Nicht nur in Akademikerkreisen, sondern bis tief in die Dörfer und Bauerschaften verfestigte sich die Denke: Abi gleich Uni. Eine Ausbildung im Handwerk empfanden viele als Abstieg. Die Arbeit auf dem Bau galt als dreckig und anstrengend. Manche Schüler hatten während ihrer Schulzeit keinen Kontakt zum Handwerk. Einige Eltern schirmten sie davor ab. Neigungen und Interessen konnte sich nicht entwickeln.
Deshalb müssen Lehrer und Eltern die Ausbildung im Handwerk als mögliche Alternative zum Studium wieder stärker anerkennen. Mancher Gymnasiast ist womöglich zufriedener mit einer Ausbildung und entdeckt neue Talente. Beispiele in unserem Ausbildungsschwerpunkt, den Sie in dieser Ausgabe lesen, zeigen das.
Frauen auf den Bau
Das gleiche gilt auch für junge Frauen. Zwar gibt es immer wieder Pionierinnen auf dem Bau, doch die Berufsschulklassen sind immer noch männlich geprägt. Dabei haben viele das Zeug für eine erfolgreiche Lehre.

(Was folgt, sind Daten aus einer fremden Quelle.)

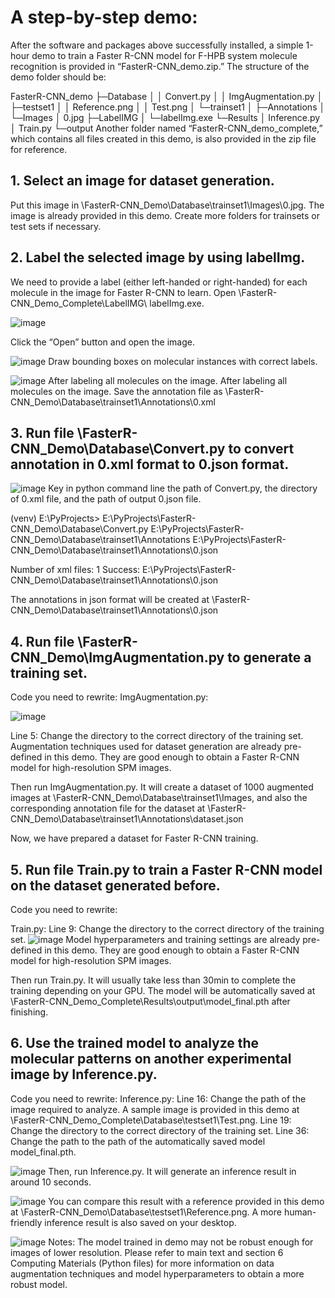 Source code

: # A step-by-step demo:

After the software and packages above successfully installed, a simple 1-hour demo to train a Faster R-CNN model for F-HPB system molecule recognition is provided in “FasterR-CNN_demo.zip.” The structure of the demo folder should be: 

FasterR-CNN_demo
├─Database
│  │  Convert.py
│  │  ImgAugmentation.py
│  ├─testset1
│  │      Reference.png
│  │      Test.png
│  └─trainset1
│      ├─Annotations
│      └─Images
│              0.jpg
├─LabelIMG
│  └─labelImg.exe
└─Results
    │  Inference.py
    │  Train.py
└─output
Another folder named “FasterR-CNN_demo_complete,” which contains all files created in this demo, is also provided in the zip file for reference. 

## 1. Select an image for dataset generation.
Put this image in \FasterR-CNN_Demo\Database\trainset1\Images\0.jpg.
The image is already provided in this demo. Create more folders for trainsets or test sets if necessary.

## 2. Label the selected image by using labelImg. 
We need to provide a label (either left-handed or right-handed) for each molecule in the image for Faster R-CNN to learn.
Open \FasterR-CNN_Demo_Complete\LabelIMG\ labelImg.exe. 

![image](https://user-images.githubusercontent.com/65342604/109371633-c64eea00-78e0-11eb-8174-356849cdb7f0.png)

Click the “Open” button and open the image.

![image](https://user-images.githubusercontent.com/65342604/109371638-cbac3480-78e0-11eb-9549-d34ac3604fe8.png)
Draw bounding boxes on molecular instances with correct labels.

![image](https://user-images.githubusercontent.com/65342604/109371641-d1a21580-78e0-11eb-8470-cb7230fde893.png)
After labeling all molecules on the image.
After labeling all molecules on the image.
Save the annotation file as \FasterR-CNN_Demo\Database\trainset1\Annotations\0.xml

## 3. Run file \FasterR-CNN_Demo\Database\Convert.py to convert annotation in 0.xml format to 0.json format.
![image](https://user-images.githubusercontent.com/65342604/109371666-eb435d00-78e0-11eb-91a9-81e0d5af12d8.png)
Key in python command line the path of Convert.py, the directory of 0.xml file, and the path of output 0.json file.

(venv) E:\PyProjects> E:\PyProjects\FasterR-CNN_Demo\Database\Convert.py E:\PyProjects\FasterR-CNN_Demo\Database\trainset1\Annotations E:\PyProjects\FasterR-CNN_Demo\Database\trainset1\Annotations\0.json

Number of xml files: 1
Success: E:\PyProjects\FasterR-CNN_Demo\Database\trainset1\Annotations\0.json

The annotations in json format will be created at \FasterR-CNN_Demo\Database\trainset1\Annotations\0.json

## 4. Run file \FasterR-CNN_Demo\ImgAugmentation.py to generate a training set.

Code you need to rewrite:
ImgAugmentation.py:

![image](https://user-images.githubusercontent.com/65342604/109371694-03b37780-78e1-11eb-8da8-67feab3f2f95.png)

Line 5: Change the directory to the correct directory of the training set.
Augmentation techniques used for dataset generation are already pre-defined in this demo. They are good enough to obtain a Faster R-CNN model for high-resolution SPM images.

Then run ImgAugmentation.py. It will create a dataset of 1000 augmented images at \FasterR-CNN_Demo\Database\trainset1\Images, and also the corresponding annotation file for the dataset at \FasterR-CNN_Demo\Database\trainset1\Annotations\dataset.json

Now, we have prepared a dataset for Faster R-CNN training.

## 5. Run file Train.py to train a Faster R-CNN model on the dataset generated before. 
Code you need to rewrite:

Train.py:
Line 9: Change the directory to the correct directory of the training set.
![image](https://user-images.githubusercontent.com/65342604/109371723-25146380-78e1-11eb-99c4-132b0de96a03.png)
Model hyperparameters and training settings are already pre-defined in this demo. They are good enough to obtain a Faster R-CNN model for high-resolution SPM images.

Then run Train.py. It will usually take less than 30min to complete the training depending on your GPU. The model will be automatically saved at \FasterR-CNN_Demo_Complete\Results\output\model_final.pth after finishing.

## 6. Use the trained model to analyze the molecular patterns on another experimental image by Inference.py.
Code you need to rewrite:
Inference.py:
Line 16: Change the path of the image required to analyze. A sample image is provided in this demo at \FasterR-CNN_Demo_Complete\Database\testset1\Test.png.
Line 19: Change the directory to the correct directory of the training set.
Line 36: Change the path to the path of the automatically saved model model_final.pth.

![image](https://user-images.githubusercontent.com/65342604/109371729-31002580-78e1-11eb-9a0b-dd837236d4a9.png)
Then, run Inference.py. It will generate an inference result in around 10 seconds.

![image](https://user-images.githubusercontent.com/65342604/109371734-378e9d00-78e1-11eb-8ec7-a249eb61b40c.png)
You can compare this result with a reference provided in this demo at \FasterR-CNN_Demo\Database\testset1\Reference.png. A more human-friendly inference result is also saved on your desktop.

![image](https://user-images.githubusercontent.com/65342604/109371740-41b09b80-78e1-11eb-9359-4603d69bb3cc.png)
Notes: The model trained in demo may not be robust enough for images of lower resolution. Please refer to main text and section 6 Computing Materials (Python files) for more information on data augmentation techniques and model hyperparameters to obtain a more robust model.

Die Körperkraft spielt längst nicht mehr die entscheidende Rolle.
Außerdem kann die Ausbildung im Handwerk ein Grundstein für die weitere Karriere sein. Fortbildungsmöglichkeiten gibt es viele, längst nicht mehr nur den Meister.
Doch viele Betriebe suchen gerade auch Gesellen, frei nach dem Motto: Wir brauchen Indianer und nicht nur Häuptlinge. Und mancher Geselle auf dem Bau verdient mehr als mancher „Studierter“.